Site of Lord Galmoys Castle, Grange Lower, Co. Kilkenny
About 80 metres south of a river that flows into the River Barrow roughly 1.5 kilometres to the east, the site of Lord Galmoy's Castle occupies a small field just north of a farmyard in Grange Lower, County Kilkenny.
Site of Lord Galmoys Castle, Grange Lower, Co. Kilkenny
Today, little remains of what was once a fortified residence belonging to one of the area’s noble families. The castle’s exact origins remain somewhat obscure, though the Galmoy title was associated with the Butler family, who held considerable power in medieval and early modern Kilkenny.
Historical maps provide tantalising glimpses of the castle’s gradual disappearance from the landscape. The first edition Ordnance Survey map from 1839 marked the location as ‘Lord Galmoys Castle (in ruins)’ and showed a small rectangular building measuring approximately 8 metres north to south and 4 metres east to west.
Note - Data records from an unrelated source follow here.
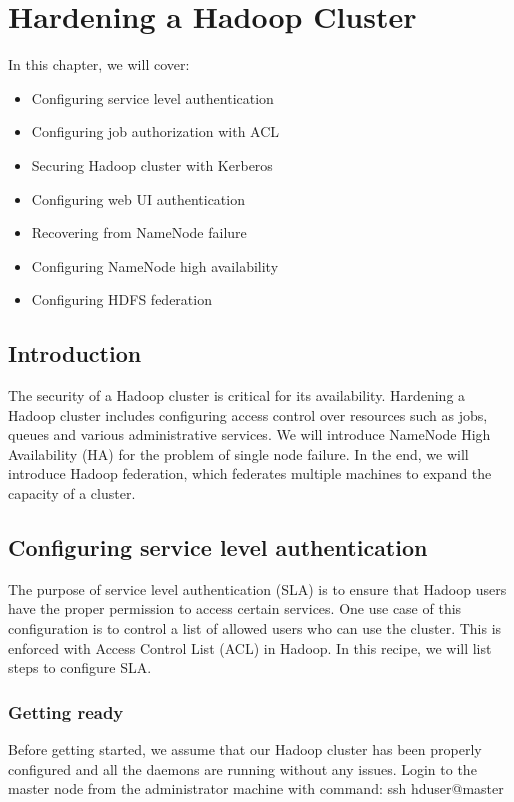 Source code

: \chapter{Hardening a Hadoop Cluster}\label{chap:5}
In this chapter, we will cover:
\begin{itemize}
  \item Configuring service level authentication
  \item Configuring job authorization with ACL
  \item Securing Hadoop cluster with Kerberos
  \item Configuring web UI authentication
  \item Recovering from NameNode failure
  \item Configuring NameNode high availability
  \item Configuring HDFS federation
\end{itemize}

\section{Introduction}
The security of a Hadoop cluster is critical for its availability. Hardening a Hadoop cluster includes configuring access control over resources such as jobs, queues and various administrative services. We will introduce NameNode High Availability (HA) for the problem of single node failure. In the end, we will introduce Hadoop federation, which federates multiple machines to expand the capacity of a cluster.

\section{Configuring service level authentication}
The purpose of service level authentication (SLA) is to ensure that Hadoop users have the proper permission to access certain services. One use case of this configuration is to control a list of allowed users who can use the cluster. This is enforced with Access Control List (ACL) in Hadoop. In this recipe, we will list steps to configure SLA.

\subsection*{Getting ready}
Before getting started, we assume that our Hadoop cluster has been properly configured and all the daemons are running without any issues.
Login to the master node from the administrator machine with command:
ssh hduser@master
These modest dimensions suggest that by the 1830s, only a fragment of the original structure survived, perhaps a tower house or a section of the castle’s walls.
By the time cartographers revised the Ordnance Survey in 1900, even these remnants had vanished. The map notation had changed to ‘Lord Galmoys Castle (Site of)’, indicating that all visible traces above ground had been lost, likely robbed for building stone or simply collapsed through neglect. While the physical castle has disappeared, its memory persists in local place names and historical records, a reminder of the aristocratic families who once controlled these lands along the River Barrow valley.